[Collected data]
=-=-=-=-=

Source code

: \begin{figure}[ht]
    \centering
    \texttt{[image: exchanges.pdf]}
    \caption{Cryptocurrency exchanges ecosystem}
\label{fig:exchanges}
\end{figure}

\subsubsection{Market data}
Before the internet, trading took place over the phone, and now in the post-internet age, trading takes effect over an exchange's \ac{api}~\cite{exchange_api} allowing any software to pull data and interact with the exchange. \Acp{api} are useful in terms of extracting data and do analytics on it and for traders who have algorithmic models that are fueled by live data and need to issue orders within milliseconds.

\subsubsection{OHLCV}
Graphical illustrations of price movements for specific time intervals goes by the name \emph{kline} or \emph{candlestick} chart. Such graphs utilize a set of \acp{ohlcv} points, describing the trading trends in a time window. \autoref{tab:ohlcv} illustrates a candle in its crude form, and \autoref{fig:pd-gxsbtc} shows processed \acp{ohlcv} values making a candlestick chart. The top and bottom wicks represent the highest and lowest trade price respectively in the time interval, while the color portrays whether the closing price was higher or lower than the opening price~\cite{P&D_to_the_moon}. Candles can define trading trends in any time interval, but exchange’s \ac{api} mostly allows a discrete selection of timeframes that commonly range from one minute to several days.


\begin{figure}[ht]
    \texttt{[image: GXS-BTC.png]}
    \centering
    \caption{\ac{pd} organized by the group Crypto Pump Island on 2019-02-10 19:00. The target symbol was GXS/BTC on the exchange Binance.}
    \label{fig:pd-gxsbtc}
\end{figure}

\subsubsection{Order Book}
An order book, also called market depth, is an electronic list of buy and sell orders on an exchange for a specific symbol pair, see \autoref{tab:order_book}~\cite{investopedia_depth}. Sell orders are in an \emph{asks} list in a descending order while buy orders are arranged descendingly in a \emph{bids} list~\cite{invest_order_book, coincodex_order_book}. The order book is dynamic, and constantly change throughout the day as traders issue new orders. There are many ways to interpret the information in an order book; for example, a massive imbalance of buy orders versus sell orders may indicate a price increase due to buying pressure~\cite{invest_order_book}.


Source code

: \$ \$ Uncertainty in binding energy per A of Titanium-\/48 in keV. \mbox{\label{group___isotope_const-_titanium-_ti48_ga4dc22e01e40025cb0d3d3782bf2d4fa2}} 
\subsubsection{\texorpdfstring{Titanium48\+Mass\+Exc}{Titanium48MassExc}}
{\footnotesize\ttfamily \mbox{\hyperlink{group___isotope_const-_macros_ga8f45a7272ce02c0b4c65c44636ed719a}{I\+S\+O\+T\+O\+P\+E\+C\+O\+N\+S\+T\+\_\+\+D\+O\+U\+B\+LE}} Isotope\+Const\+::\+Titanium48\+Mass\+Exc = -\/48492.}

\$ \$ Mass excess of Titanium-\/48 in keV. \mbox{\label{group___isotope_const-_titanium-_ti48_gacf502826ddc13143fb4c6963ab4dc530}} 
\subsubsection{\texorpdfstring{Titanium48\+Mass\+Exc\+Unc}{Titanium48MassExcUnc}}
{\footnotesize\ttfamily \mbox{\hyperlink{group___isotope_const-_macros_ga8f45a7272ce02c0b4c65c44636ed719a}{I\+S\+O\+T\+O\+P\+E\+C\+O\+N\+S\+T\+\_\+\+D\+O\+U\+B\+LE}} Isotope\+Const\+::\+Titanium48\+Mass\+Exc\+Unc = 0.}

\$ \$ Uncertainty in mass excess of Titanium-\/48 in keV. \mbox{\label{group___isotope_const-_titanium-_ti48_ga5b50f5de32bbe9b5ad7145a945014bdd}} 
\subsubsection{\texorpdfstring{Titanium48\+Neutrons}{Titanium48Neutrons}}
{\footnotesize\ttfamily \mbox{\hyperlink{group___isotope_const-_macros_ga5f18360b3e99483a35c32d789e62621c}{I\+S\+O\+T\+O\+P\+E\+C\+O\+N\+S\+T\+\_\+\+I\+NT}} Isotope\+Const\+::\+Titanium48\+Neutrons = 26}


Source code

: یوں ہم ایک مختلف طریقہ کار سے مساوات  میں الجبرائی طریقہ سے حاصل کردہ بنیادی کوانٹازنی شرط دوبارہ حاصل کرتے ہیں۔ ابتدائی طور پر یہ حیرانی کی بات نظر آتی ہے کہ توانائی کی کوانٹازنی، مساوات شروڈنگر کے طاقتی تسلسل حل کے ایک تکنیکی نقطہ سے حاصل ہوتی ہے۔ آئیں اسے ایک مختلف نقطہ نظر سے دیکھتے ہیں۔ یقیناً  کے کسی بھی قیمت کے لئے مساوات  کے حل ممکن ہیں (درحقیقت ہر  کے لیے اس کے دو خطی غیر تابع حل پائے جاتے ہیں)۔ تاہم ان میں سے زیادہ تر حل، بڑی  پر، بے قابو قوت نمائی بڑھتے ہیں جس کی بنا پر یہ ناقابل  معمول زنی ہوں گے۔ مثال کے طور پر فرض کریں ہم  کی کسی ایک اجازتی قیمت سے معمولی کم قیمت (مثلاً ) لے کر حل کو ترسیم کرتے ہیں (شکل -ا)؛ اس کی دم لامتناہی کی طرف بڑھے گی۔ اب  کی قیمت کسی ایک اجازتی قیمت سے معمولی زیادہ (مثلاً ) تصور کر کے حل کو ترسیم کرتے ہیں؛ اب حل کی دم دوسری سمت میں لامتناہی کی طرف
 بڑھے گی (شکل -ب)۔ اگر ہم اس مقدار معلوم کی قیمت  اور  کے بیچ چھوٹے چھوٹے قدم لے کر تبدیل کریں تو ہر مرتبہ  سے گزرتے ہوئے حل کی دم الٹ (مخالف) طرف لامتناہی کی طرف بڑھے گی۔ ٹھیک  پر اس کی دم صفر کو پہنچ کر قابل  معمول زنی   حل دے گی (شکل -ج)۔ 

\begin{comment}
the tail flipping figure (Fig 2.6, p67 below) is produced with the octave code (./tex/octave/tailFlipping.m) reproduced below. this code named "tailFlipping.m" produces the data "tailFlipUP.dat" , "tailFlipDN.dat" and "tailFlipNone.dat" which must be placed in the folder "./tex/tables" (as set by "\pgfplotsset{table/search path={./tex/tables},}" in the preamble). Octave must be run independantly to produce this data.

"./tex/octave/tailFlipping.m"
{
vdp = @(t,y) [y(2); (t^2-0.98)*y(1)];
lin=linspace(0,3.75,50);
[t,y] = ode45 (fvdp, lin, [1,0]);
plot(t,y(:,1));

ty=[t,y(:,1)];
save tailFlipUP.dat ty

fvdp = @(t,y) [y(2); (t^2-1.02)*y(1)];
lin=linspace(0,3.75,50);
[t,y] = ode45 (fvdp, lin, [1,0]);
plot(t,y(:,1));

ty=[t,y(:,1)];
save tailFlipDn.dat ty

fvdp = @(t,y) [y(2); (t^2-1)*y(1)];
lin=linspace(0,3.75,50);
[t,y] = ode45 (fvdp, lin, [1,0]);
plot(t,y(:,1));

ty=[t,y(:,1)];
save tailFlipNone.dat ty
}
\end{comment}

=-=-=-=-=

- TASK INSTRUCTIONS: For every line in the data above that holds "caption", return the line itself.

- TASK SOLUTION:
    \caption{Cryptocurrency exchanges ecosystem}
    \caption{\ac{pd} organized by the group Crypto Pump Island on 2019-02-10 19:00. The target symbol was GXS/BTC on the exchange Binance.}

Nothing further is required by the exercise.